### EXERCISE AIM
Read the lines below, and copy any that contain the string "newcommand".

### LISTED RECORDS
====
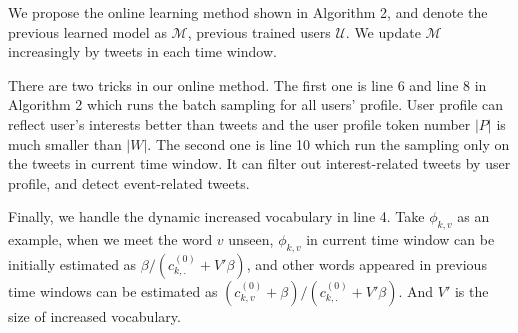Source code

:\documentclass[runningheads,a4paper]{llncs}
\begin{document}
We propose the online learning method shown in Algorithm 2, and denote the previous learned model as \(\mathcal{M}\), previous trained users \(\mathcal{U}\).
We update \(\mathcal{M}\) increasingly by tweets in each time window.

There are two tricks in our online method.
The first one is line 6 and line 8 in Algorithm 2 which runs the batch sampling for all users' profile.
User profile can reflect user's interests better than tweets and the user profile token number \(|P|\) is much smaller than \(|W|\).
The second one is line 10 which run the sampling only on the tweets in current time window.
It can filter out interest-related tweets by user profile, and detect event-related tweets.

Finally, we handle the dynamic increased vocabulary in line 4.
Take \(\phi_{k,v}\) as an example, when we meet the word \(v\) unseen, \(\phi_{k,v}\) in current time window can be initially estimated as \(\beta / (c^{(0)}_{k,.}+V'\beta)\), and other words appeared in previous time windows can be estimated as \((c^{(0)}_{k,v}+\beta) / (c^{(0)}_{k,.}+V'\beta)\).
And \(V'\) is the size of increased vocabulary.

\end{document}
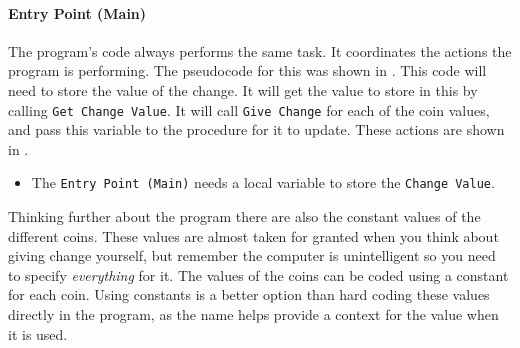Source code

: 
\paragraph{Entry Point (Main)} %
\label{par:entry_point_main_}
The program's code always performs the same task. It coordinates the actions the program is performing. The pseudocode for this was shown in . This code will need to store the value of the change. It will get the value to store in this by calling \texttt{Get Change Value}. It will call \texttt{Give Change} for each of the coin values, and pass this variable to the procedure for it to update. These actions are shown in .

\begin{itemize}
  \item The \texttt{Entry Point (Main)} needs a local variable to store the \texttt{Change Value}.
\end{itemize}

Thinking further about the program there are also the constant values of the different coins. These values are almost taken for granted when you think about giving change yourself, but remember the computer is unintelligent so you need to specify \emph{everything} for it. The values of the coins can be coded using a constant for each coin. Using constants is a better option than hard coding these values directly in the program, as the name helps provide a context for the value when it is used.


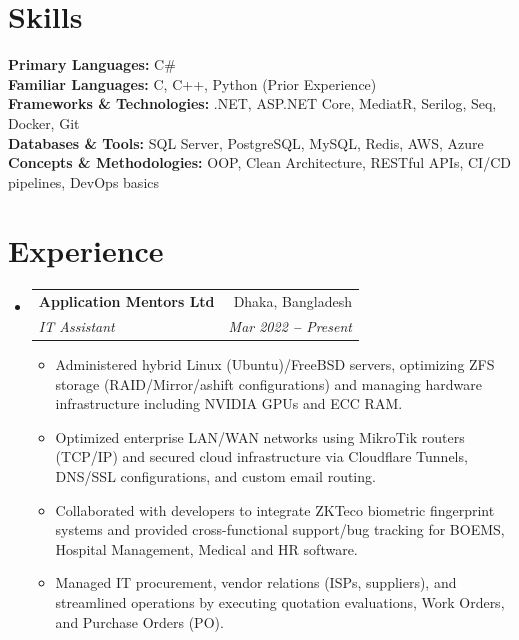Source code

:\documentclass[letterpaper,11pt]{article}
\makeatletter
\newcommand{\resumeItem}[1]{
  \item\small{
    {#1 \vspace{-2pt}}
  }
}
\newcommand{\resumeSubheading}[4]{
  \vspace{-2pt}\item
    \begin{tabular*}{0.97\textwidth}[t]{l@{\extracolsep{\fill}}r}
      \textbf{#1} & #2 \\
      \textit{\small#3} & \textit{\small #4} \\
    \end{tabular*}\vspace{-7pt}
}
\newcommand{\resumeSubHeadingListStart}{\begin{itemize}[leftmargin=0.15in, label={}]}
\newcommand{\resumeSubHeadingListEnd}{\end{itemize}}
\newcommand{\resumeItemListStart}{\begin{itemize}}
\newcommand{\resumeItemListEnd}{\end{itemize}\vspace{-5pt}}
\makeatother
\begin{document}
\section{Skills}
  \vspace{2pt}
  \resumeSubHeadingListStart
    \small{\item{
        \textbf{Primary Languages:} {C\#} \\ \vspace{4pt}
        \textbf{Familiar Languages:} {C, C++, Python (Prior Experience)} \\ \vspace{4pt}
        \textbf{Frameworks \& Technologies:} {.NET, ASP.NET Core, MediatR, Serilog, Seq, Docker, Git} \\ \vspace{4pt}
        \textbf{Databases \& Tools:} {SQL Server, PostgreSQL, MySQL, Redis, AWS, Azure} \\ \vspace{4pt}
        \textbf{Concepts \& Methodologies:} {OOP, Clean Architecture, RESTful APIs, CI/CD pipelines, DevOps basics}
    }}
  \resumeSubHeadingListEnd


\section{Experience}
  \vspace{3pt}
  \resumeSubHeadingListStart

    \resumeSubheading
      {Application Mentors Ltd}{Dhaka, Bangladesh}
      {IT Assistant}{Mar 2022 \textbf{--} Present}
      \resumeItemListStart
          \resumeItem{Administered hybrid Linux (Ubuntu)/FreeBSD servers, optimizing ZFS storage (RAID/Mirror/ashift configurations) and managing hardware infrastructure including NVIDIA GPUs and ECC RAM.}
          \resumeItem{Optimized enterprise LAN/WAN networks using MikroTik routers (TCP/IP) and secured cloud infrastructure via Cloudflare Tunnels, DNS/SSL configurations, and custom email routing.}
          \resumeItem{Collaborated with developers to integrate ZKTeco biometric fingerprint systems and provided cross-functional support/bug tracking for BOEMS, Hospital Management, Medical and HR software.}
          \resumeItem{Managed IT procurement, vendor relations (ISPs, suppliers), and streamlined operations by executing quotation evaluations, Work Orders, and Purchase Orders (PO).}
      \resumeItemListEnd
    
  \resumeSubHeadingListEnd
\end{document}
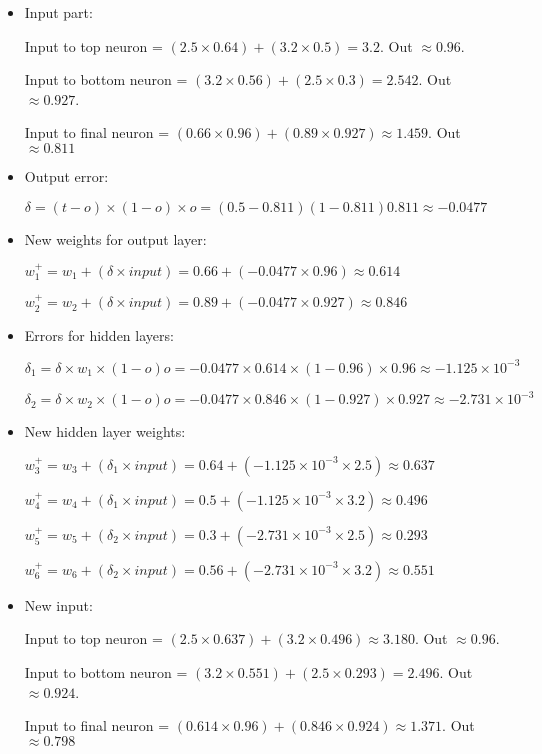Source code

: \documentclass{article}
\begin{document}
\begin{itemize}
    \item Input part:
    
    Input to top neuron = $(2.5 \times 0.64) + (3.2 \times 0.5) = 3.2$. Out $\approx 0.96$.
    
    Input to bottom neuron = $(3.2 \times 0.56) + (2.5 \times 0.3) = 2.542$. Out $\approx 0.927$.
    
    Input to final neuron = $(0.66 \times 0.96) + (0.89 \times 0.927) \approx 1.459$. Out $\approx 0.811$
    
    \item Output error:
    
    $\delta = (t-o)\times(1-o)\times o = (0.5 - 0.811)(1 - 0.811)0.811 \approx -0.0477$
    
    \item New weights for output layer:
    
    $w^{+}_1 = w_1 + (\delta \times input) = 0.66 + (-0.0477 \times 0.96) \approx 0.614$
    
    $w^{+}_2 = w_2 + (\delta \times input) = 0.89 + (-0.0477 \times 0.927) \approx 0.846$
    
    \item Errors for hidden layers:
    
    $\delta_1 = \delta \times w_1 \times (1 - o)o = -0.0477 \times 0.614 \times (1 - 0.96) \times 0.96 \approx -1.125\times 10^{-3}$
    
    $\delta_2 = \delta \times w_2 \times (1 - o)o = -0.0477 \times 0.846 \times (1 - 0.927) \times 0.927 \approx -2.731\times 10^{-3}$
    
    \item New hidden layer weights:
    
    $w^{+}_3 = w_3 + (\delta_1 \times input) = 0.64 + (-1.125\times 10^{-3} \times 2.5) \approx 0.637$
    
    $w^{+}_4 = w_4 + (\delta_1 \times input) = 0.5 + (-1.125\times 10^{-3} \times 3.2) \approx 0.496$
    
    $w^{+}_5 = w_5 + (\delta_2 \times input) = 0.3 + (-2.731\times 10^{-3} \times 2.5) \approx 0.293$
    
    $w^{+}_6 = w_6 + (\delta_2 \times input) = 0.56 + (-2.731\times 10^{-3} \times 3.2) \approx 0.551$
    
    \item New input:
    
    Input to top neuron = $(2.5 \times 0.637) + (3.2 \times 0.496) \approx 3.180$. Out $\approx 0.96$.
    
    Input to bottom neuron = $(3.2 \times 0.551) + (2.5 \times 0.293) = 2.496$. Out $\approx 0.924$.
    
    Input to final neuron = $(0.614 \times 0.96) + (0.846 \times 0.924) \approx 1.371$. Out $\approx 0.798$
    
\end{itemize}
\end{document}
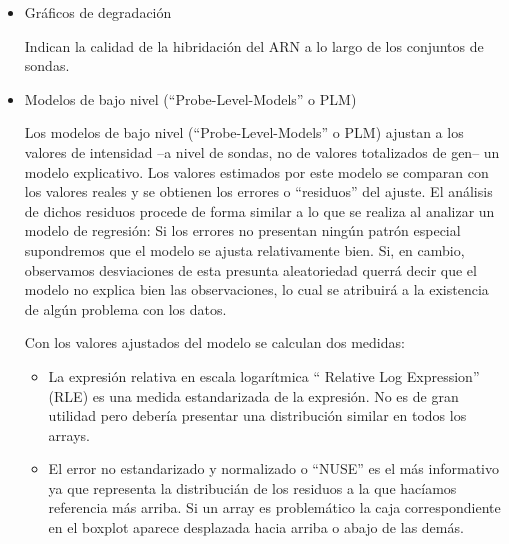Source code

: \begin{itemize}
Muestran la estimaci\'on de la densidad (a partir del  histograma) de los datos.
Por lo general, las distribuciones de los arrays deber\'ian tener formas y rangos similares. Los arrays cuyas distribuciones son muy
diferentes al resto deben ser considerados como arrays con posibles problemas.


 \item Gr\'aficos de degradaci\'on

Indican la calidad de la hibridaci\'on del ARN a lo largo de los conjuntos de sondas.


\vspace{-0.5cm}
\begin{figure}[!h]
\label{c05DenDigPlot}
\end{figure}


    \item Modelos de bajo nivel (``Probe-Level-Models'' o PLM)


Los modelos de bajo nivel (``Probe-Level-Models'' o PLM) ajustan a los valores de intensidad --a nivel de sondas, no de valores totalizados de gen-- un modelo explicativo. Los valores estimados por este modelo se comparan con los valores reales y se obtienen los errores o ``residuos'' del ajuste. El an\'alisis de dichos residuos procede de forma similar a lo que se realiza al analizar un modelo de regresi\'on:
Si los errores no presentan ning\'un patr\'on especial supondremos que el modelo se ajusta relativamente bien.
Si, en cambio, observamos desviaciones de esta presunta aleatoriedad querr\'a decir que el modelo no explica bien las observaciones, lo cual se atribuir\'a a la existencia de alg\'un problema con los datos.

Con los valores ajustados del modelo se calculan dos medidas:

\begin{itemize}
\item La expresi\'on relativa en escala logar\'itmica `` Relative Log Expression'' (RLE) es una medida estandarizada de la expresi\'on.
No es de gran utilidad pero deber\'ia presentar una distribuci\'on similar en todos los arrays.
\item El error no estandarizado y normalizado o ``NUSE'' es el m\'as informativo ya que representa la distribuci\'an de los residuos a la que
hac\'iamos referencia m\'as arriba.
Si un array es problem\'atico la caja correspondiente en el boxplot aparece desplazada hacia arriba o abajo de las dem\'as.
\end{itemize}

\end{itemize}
====
### OUTPUT OF THE TASK
\newcommand{\resumeItem}[1]{
\newcommand{\resumeSubheading}[4]{
\newcommand{\resumeSubHeadingListStart}{\begin{itemize}[leftmargin=0.15in, label={}]}
\newcommand{\resumeSubHeadingListEnd}{\end{itemize}}
\newcommand{\resumeItemListStart}{\begin{itemize}}
\newcommand{\resumeItemListEnd}{\end{itemize}\vspace{-5pt}}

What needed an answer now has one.